If $\log \left(2\right),\log \left(2^n-1\right)$ and $\log \left(2^n+3\right)$ are in A.P. then $n=$

• A. $\frac{5}{2}$
• B. ${\log }_2\left(5\right)$
• C. ${\log }_3\left(5\right)$
• D. $\frac{3}{2}$

Answer 1

The correct option is B

${\log }_2\left(5\right)$

Explanation for the correct answer:

Step 1: Simplify the given equation using log properties:

Given: $\log \left(2\right),\log \left(2^n-1\right)$ and $\log \left(2^n+3\right)$ are in A.P.

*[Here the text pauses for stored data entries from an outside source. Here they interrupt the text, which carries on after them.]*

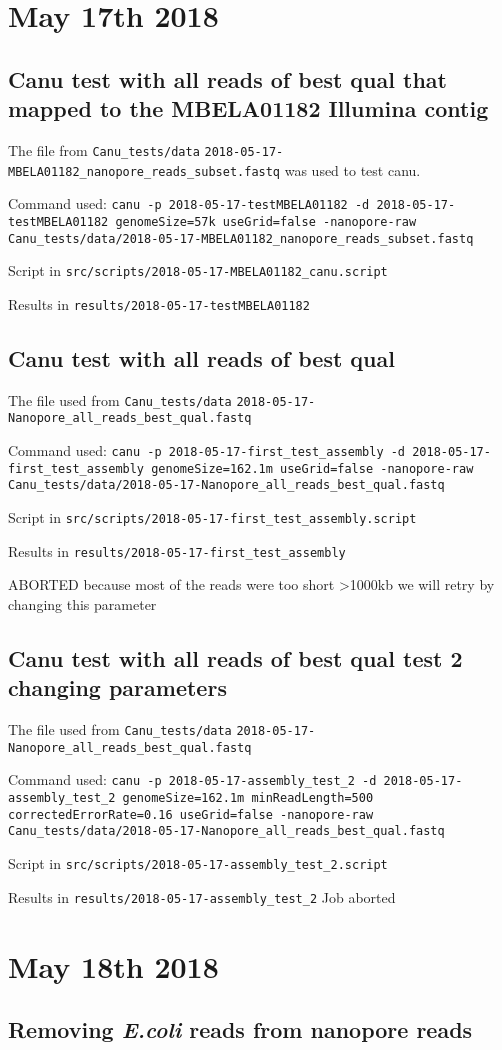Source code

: \documentclass[10pt,a4paper]{article}
\begin{document}
\section{May 17th 2018}

\subsection{Canu test with all reads of best qual that mapped to the MBELA01182 Illumina contig}
The file from \verb!Canu_tests/data!
 \verb!2018-05-17-MBELA01182_nanopore_reads_subset.fastq! was used to test canu.

Command used:
 \verb!canu -p 2018-05-17-testMBELA01182 -d 2018-05-17-testMBELA01182 genomeSize=57k useGrid=false -nanopore-raw Canu_tests/data/2018-05-17-MBELA01182_nanopore_reads_subset.fastq!

Script in  \verb!src/scripts/2018-05-17-MBELA01182_canu.script!

Results in \texttt{results/2018-05-17-testMBELA01182}

\subsection{Canu test with all reads of best qual}
The file used from  \verb!Canu_tests/data!
 \verb!2018-05-17-Nanopore_all_reads_best_qual.fastq!

Command used:
 \verb!canu -p 2018-05-17-first_test_assembly -d 2018-05-17-first_test_assembly genomeSize=162.1m useGrid=false -nanopore-raw Canu_tests/data/2018-05-17-Nanopore_all_reads_best_qual.fastq!

Script in  \verb!src/scripts/2018-05-17-first_test_assembly.script!

Results in  \verb!results/2018-05-17-first_test_assembly!

ABORTED because most of the reads were too short >1000kb we will retry by changing this parameter

\subsection{Canu test with all reads of best qual test 2 changing parameters}
The file used from  \verb!Canu_tests/data!
  \verb!2018-05-17-Nanopore_all_reads_best_qual.fastq!

Command used:
 \verb!canu -p 2018-05-17-assembly_test_2 -d 2018-05-17-assembly_test_2 genomeSize=162.1m minReadLength=500 correctedErrorRate=0.16 useGrid=false -nanopore-raw Canu_tests/data/2018-05-17-Nanopore_all_reads_best_qual.fastq!

Script in  \verb!src/scripts/2018-05-17-assembly_test_2.script!

Results in  \verb!results/2018-05-17-assembly_test_2!
Job aborted

\section{May 18th 2018}

\subsection{Removing \textit{E.coli} reads from nanopore reads}
\end{document}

If $a,b,c$ are in A.P then $2b=a+c$

$$\begin{gathered} \Rightarrow 2\log \left(2^n-1\right)=\log \left(2\right)+\log (2^n+3) \\ \Rightarrow 2\log \left(2^n-1\right)=\log \left(2\right(2^n+3\left)\right)\left[\because logab=loga+logb\right] \\ \Rightarrow \log {\left(2^n-1\right)}^2=\log \left(2\right(2^n+3\left)\right)\left[\because blog\left(a\right)=log{\left(a\right)}^b\right] \\ \Rightarrow {\left(2^n-1\right)}^2=\left(2\right(2^n+3) \\ \Rightarrow 2^{2n}+1-2·2^n=2·2^n+6\left[\because {\left(a-b\right)}^2=a^2+b^2-2ab\right] \\ \Rightarrow 2^{2n}+1-2^{n+1}=2^{n+1}+6 \\ \Rightarrow 2^{2n}-2^{n+2}-5=0 \end{gathered}$$

Step 2: Factorize the equation to get the value of $x$:

Let $2^n=y$

$$\begin{gathered} \Rightarrow y^2-4y-5=0 \\ \Rightarrow y^2-5y+y-5=0 \\ \Rightarrow y(y-5)+1(y-5)=0 \\ \Rightarrow (y+1)(y-5)=0 \\ \Rightarrow y=-1,5 \end{gathered}$$

So $2^n=5\Rightarrow n={\log }_2\left(5\right)$ $\left[-\mathrm{ve}\mathrm{value}\mathrm{not}\mathrm{possible}\right]$

Hence option (B) i.e. ${\log }_2\left(5\right)$ is correct.